Senior exhibit developer Kate Roberts says Ellis' transition from city to suburb is an example of the personal stories the exhibit illustrates.

"It's an interesting period to look back on because it's within public memory and yet so much has changed," Roberts said. "It's fun for younger generations to also look back and think about how they live and where they live and where they might want to live."

The Mrs. America contest
The Mrs. America contest was promoted as a search for the "best looking and best homemaker among America's married women." In 1958, Mrs. Alvin J. Bach of Columbia Heights won the Mrs. Minnesota title. She placed third in the Mrs. America contest.
Courtesy of Minnesota Historical Society Collections

The exhibit walks visitors through the construction of a typical Twin Cities suburban home at a time when larger houses attracted young families, and it shows how living in those homes affected gender roles and family size. Video clips feature Mrs. Minnesota 1958 who won the competition for her ability to make donuts.
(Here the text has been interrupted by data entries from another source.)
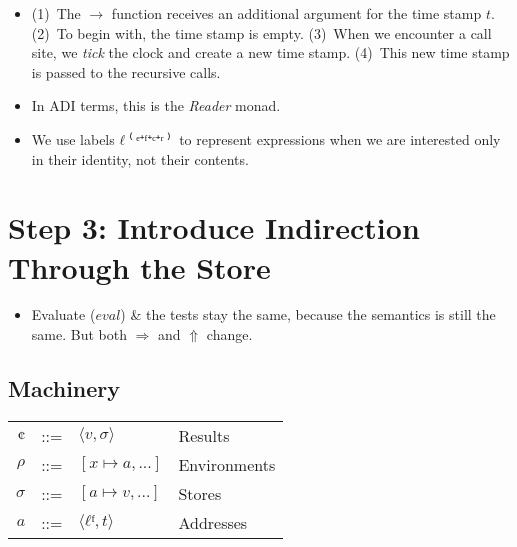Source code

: \documentclass[12pt, oneside]{book}
\begin{document}
\begin{itemize}
  \item (1)~The \(→\) function receives an additional argument for the time stamp \(t\). (2)~To begin with, the time stamp is empty. (3)~When we encounter a call site, we \emph{tick} the clock and create a new time stamp. (4)~This new time stamp is passed to the recursive calls.
  \item In ADI terms, this is the \emph{Reader} monad.
  \item We use labels \(ℓ⁽ᵉ⁺ᶠ⁺ᶜ⁺ʳ⁾\) to represent expressions when we are interested only in their identity, not their contents.
\end{itemize}

\section{Step 3: Introduce Indirection Through the Store}

\begin{itemize}
  \item Evaluate (\(eval\)) \& the tests stay the same, because the semantics is still the same. But both \(⇒\) and \(⇑\) change.
\end{itemize}

\subsection{Machinery}

\begin{tabular}{rcll}
  \(¢\) & ::= & \(⟨v, σ⟩\)       & Results      \\
  \(ρ\) & ::= & \([x ↦ a, ...]\) & Environments \\
  \(σ\) & ::= & \([a ↦ v, ...]\) & Stores       \\
  \(a\) & ::= & \(⟨ℓᶠ, t⟩\)      & Addresses    \\
\end{tabular}
\end{document}

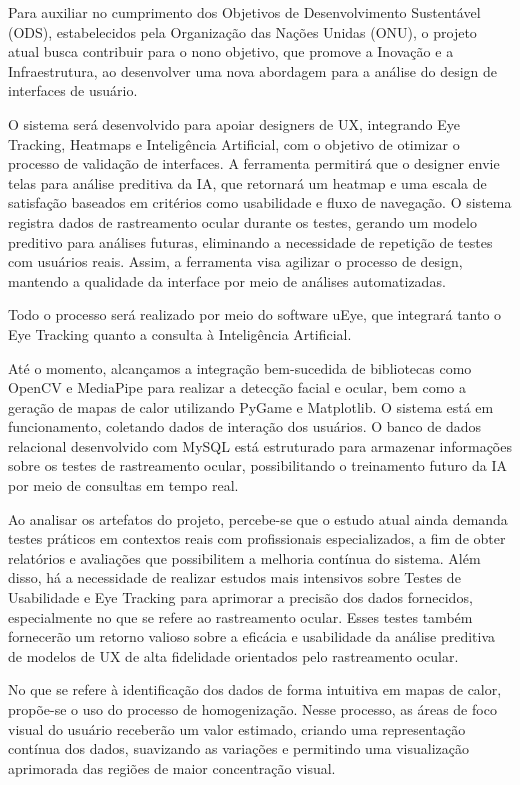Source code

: Para auxiliar no cumprimento dos Objetivos de Desenvolvimento Sustentável (ODS), estabelecidos pela Organização das Nações Unidas (ONU), o projeto atual busca contribuir para o nono objetivo, que promove a Inovação e a Infraestrutura, ao desenvolver uma nova abordagem para a análise do design de interfaces de usuário. \textcite{ODS2024}

O sistema será desenvolvido para apoiar designers de UX, integrando Eye Tracking, Heatmaps e Inteligência Artificial, com o objetivo de otimizar o processo de validação de interfaces. A ferramenta permitirá que o designer envie telas para análise preditiva da IA, que retornará um heatmap e uma escala de satisfação baseados em critérios como usabilidade e fluxo de navegação. O sistema registra dados de rastreamento ocular durante os testes, gerando um modelo preditivo para análises futuras, eliminando a necessidade de repetição de testes com usuários reais. Assim, a ferramenta visa agilizar o processo de design, mantendo a qualidade da interface por meio de análises automatizadas.

Todo o processo será realizado por meio do software uEye, que integrará tanto o Eye Tracking quanto a consulta à Inteligência Artificial.

Até o momento, alcançamos a integração bem-sucedida de bibliotecas como OpenCV e MediaPipe para realizar a detecção facial e ocular, bem como a geração de mapas de calor utilizando PyGame e Matplotlib. O sistema está em funcionamento, coletando dados de interação dos usuários. O banco de dados relacional desenvolvido com MySQL está estruturado para armazenar informações sobre os testes de rastreamento ocular, possibilitando o treinamento futuro da IA por meio de consultas em tempo real.

Ao analisar os artefatos do projeto, percebe-se que o estudo atual ainda demanda testes práticos em contextos reais com profissionais especializados, a fim de obter relatórios e avaliações que possibilitem a melhoria contínua do sistema. Além disso, há a necessidade de realizar estudos mais intensivos sobre Testes de Usabilidade e Eye Tracking para aprimorar a precisão dos dados fornecidos, especialmente no que se refere ao rastreamento ocular. Esses testes também fornecerão um retorno valioso sobre a eficácia e usabilidade da análise preditiva de modelos de UX de alta fidelidade orientados pelo rastreamento ocular.

No que se refere à identificação dos dados de forma intuitiva em mapas de calor, propõe-se o uso do processo de homogenização. Nesse processo, as áreas de foco visual do usuário receberão um valor estimado, criando uma representação contínua dos dados, suavizando as variações e permitindo uma visualização aprimorada das regiões de maior concentração visual.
History Center curators point to Southdale Mall as the first, climate-controlled shopping center in the Twin Cities that drew middle class shoppers with disposable income soon after it opened in 1956. Those post-war consumers made up for years of scarcity by snapping up newly available electrical appliances and big cars like the 1956 Chevrolet Townsman station wagon on display.

The exhibit points out that Twin Cities suburban growth, as in other parts of the country, fit with a love of cars and more space to live.

But Roberts said she hopes it stirs even more discussions about where and how people want to live, "and get people talking and realizing that what they're seeing around them and what they're seeing happening is really the continuation of a conversation that's been going on for many, many years about how people want to live and how they can live outside the urban core."